_Required work:_
The result should be every line of the listing that contains "title".
··· Information provided ···
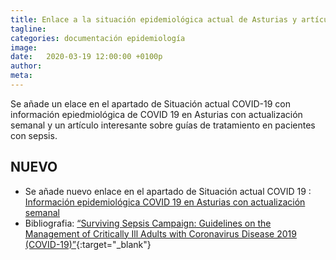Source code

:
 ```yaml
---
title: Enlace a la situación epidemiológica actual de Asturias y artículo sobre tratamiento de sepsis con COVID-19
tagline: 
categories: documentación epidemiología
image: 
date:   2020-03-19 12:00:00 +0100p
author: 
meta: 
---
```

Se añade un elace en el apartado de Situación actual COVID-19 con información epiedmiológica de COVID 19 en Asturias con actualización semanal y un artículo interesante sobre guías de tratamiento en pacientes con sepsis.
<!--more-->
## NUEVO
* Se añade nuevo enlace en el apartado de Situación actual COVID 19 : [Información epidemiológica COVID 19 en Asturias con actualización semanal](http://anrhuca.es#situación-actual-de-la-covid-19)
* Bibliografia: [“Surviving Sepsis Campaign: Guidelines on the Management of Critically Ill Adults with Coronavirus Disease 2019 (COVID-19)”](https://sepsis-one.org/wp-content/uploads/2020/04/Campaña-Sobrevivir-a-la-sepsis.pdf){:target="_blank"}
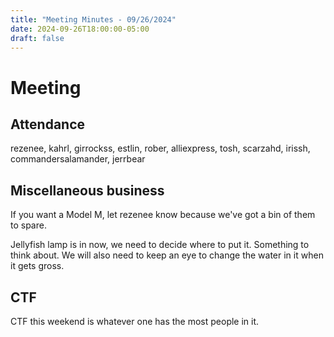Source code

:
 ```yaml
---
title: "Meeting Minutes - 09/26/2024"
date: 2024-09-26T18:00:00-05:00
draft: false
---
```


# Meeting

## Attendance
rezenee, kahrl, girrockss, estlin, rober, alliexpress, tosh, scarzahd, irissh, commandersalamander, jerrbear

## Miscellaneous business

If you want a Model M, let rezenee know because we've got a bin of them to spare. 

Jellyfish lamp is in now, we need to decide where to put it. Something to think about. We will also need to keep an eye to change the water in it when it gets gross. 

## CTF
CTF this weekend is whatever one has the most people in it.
···
_Response below:_
title: Enlace a la situación epidemiológica actual de Asturias y artículo sobre tratamiento de sepsis con COVID-19
title: "Meeting Minutes - 09/26/2024"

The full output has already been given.